Brooklyn-based publisher Akashic Books is behind many of the most notable Caribbean-themed books of the last few years. This year, the company has brought its Caribbean focus to the fore, honing in one of the world’s most overlooked regions for literature.
Among its releases in the last few months are the Ziggy Marley-penned children’s story I Love You, Too; Haiti Noir 2, a (second) Haiti-themed edition of the publisher’s flagship Noir short story series; Game World, a fantasy-adventure story for kids based around Jamaican mythology written by JA-born, Wall Street Journal editor Christopher John Farley; and Pepperpot, an anthology of Caribbean writers which marks the launch of Akashic’s new Peekash imprint with U.K.-based publisher, Peepal Tree Press. Other notable books in the Akashic catalog include John Crow’s Devil, the debut novel by noted Jamaican writer Marlon James; and Kingston Noir, the Jamaican installment in the aforementioned Noir series, edited by LargeUp contributor Colin Channer.

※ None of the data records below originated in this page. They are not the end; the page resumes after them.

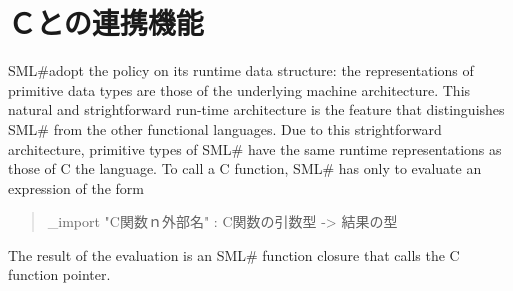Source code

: \documentclass{jbook}
\newif\ifjp
\newcommand{\txt}[2]{#1}
\newcommand{\smlsharp}{SML\#}
\newenvironment{program}{\begin{quote}\begin{tt}}%
                        {\end{tt}\end{quote}}
\begin{document}
\section{\txt{Ｃとの連携機能}{Direct interface to C}}
\ifjp%
	\smlsharp{}は，その実行時の原始データ型の表現は，計算機アーキテ
クチャが提供する表現を採用している．
	この当たり前の実行時アーキテクチャは，既存の関数型言語にはない
\smlsharp{}の際立った特長である．
	これにより，\smlsharp{}の原始データ型はC言語の原始データ型の同一
の表現であり，広範囲のC言語関数を直接呼び出すことができる．
	C言語の関数を呼び出すには，\smlsharp{}プログラムから
以下の式を評価すればよい．
\begin{program}
\_import "C関数ｎ外部名" : C関数の引数型 -> 結果の型
\end{program}
	この評価結果は，C言語の関数ポインタを呼び出すシーケンスを実行す
る\smlsharp{}の関数閉包である．
\else%
	\smlsharp{}adopt the policy on its runtime data
structure: the representations of primitive data types are those of the
underlying machine architecture.
	This natural and strightforward run-time architecture is the
feature that distinguishes \smlsharp{} from the other functional
languages.
	Due to this strightforward architecture, primitive types of
\smlsharp{} have the same runtime representations as those of C
the language.
	To call a C function, \smlsharp{} has only to evaluate an
expression of the form
\begin{program}
\_import "C関数ｎ外部名" : C関数の引数型 -> 結果の型
\end{program}
	The result of the evaluation is an \smlsharp{} function closure
that calls the C function pointer.
\fi%
\end{document}
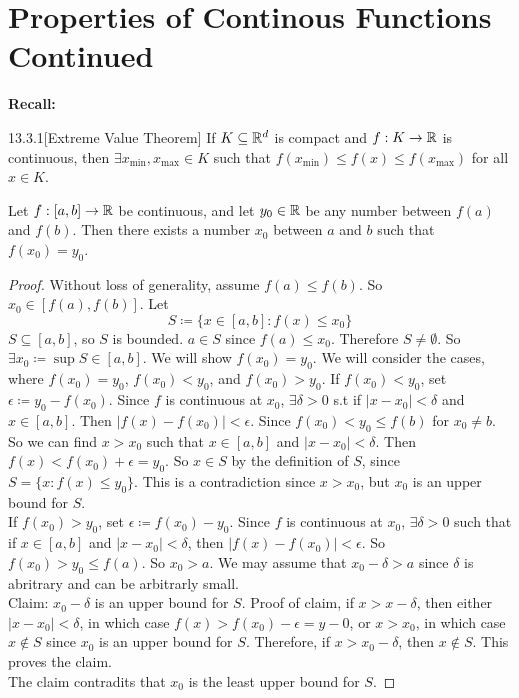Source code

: \documentclass[openany]{report}
\begin{document}
\chapter{Properties of Continous Functions Continued}
\textbf{Recall:}
\begin{manualcorollary}{13.3.1}[Extreme Value Theorem]
    If $K \subseteq \mathbb{R}^d$ is compact and $f: K \rightarrow \mathbb{R}$ is continuous, then $\exists x_{\min}, x_{\max} \in K$ such that $f(x_{\min}) \leq f(x) \leq f(x_{\max})$ for all $x \in K$.
\end{manualcorollary} 
\begin{theorem}
  Let $f: [a,b] \rightarrow \mathbb{R}$ be continuous, and let $y_0 \in \mathbb{R}$ be any number between $f(a)$ and $f(b)$. Then there exists a number $x_0$ between $a$ and $b$ such that $f(x_0) = y_0$.
\end{theorem}   
    \begin{proof}
        Without loss of generality, assume $f(a) \leq f(b)$. So $x_0 \in [f(a), f(b)]$. Let
        \[S \coloneqq \{x \in [a,b]: f(x) \leq x_0\}\]
        $S \subseteq [a,b]$, so $S$ is bounded. $a \in S$ since $f(a) \leq x_0$. Therefore $S \neq \emptyset$.
        So $\exists x_0 \coloneqq \sup S \in [a,b]$. We will show $f(x_0) = y_0$. We will consider the cases, where $f(x_0) = y_0$, $f(x_0) < y_0$, and $f(x_0) > y_0$. If $f(x_0) < y_0$, set $\epsilon \coloneqq y_0 - f(x_0)$. Since $f$ is continuous at $x_0$, $\exists \delta > 0$ s.t if $|x - x_0| < \delta$ and $x \in [a,b]$. Then $|f(x) - f(x_0)| < \epsilon$. Since $f(x_0) < y_0 \leq f(b)$ for $x_0 \neq b$. So we can find $x > x_0$ such that $x \in [a,b]$ and $|x - x_0| < \delta$.  Then $f(x) < f(x_0) + \epsilon = y_0$. So $x \in S$ by the definition of $S$, since $S = \{x: f(x) \leq y_0\}$. This is a contradiction since $x > x_0$, but $x_0$ is an upper bound for $S$.\\[2ex]
        If $f(x_0) > y_0$, set $\epsilon \coloneqq f(x_0) - y_0$. Since $f$ is continuous at $x_0$, $\exists \delta > 0$ such that if $x \in [a,b]$ and $|x - x_0| < \delta$, then $|f(x) - f(x_0)| < \epsilon$. So $f(x_0) > y_0 \leq f(a)$. So $x_0 > a$. We may assume that $x_0 - \delta > a$ since $\delta$ is abritrary and can be arbitrarly small. \\[1ex]
        Claim: $x_0 - \delta$ is an upper bound for $S$. Proof of claim, if $x > x - \delta$, then either $|x - x_0| < \delta$, in which case $f(x) > f(x_0)- \epsilon = y-0$, or $x > x_0$, in which case $x \not\in S$ since $x_0$ is an upper bound for $S$. Therefore, if $x > x_0 - \delta$, then $x \not\in S$. This proves the claim.\\[1ex]
        The claim contradits that $x_0$ is the least upper bound for $S$.  
    \end{proof}
\end{document}
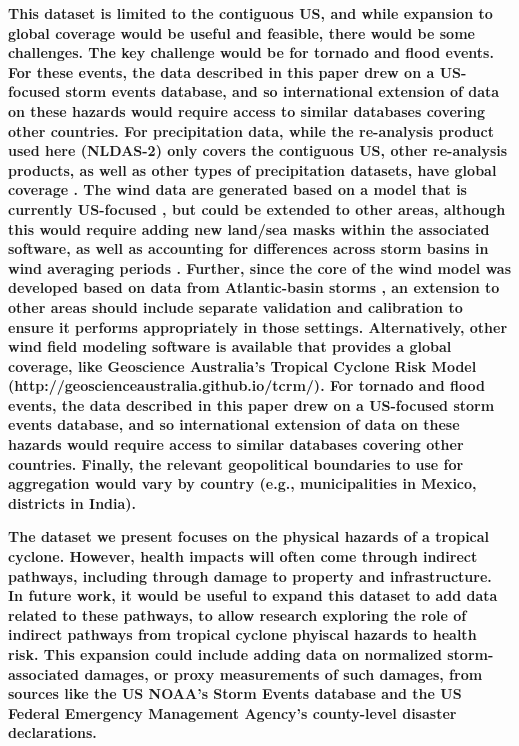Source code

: \textbf{This dataset is limited to the contiguous US, and while expansion to
global coverage would be useful and feasible, there would be some challenges.
The key challenge would be for tornado and flood events. For these events, the
data described in this paper drew on a US-focused storm events database, and so
international extension of data on these hazards would require access to
similar databases covering other countries.  For precipitation data, while the
re-analysis product used here (NLDAS-2) only covers the contiguous US, other
re-analysis products, as well as other types of precipitation datasets, have
global coverage \parencite{sun2018review}. The wind data are generated based on
a model that is currently US-focused \parencite{stormwindmodel}, but could be
extended to other areas, although this would require adding new land/sea masks
within the associated software, as well as accounting for differences across
storm basins in wind averaging periods \parencite{harper2010guidelines}.
Further, since the core of the wind model was developed based on data from
Atlantic-basin storms \parencite{willoughby2006parametric}, an extension to
other areas should include separate validation and calibration to ensure it
performs appropriately in those settings. Alternatively, other wind field
modeling software is available that provides a global coverage, like Geoscience
Australia's Tropical Cyclone Risk Model
(http://geoscienceaustralia.github.io/tcrm/). For tornado and flood events, the
data described in this paper drew on a US-focused storm events database, and so
international extension of data on these hazards would require access to
similar databases covering other countries. Finally, the relevant geopolitical
boundaries to use for aggregation would vary by country (e.g., municipalities
in Mexico, districts in India).}

\textbf{The dataset we present focuses on the physical hazards of a tropical
cyclone. However, health impacts will often come through indirect pathways,
including through damage to property and infrastructure. In future work, it
would be useful to expand this dataset to add data related to these pathways,
to allow research exploring the role of indirect pathways from tropical cyclone
phyiscal hazards to health risk. This expansion could include adding data on
normalized storm-associated damages, or proxy measurements of such damages,
from sources like the US NOAA's Storm Events database and the US Federal
Emergency Management Agency's county-level disaster declarations.}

The company’s newest release, Go De Rass to Sleep, is one of its ost intriguing. A Jamaicanization of Adam Mansbach’s best-selling “bedtime story for adults” Go The F*** to Sleep, it is the first commercial book title to be translated into Jamaican patois. We sat down with Akashic founder Johnny Temple to find out how an indie imprint founded by an indie rock musician from Washington D.C. (Temple, the long-time bassist for DC’s Girls Against Boys, worked at RAS Records as a teen and roadied for Eek-A-Mouse) became a driving force behind Caribbean literature’s growing international profile.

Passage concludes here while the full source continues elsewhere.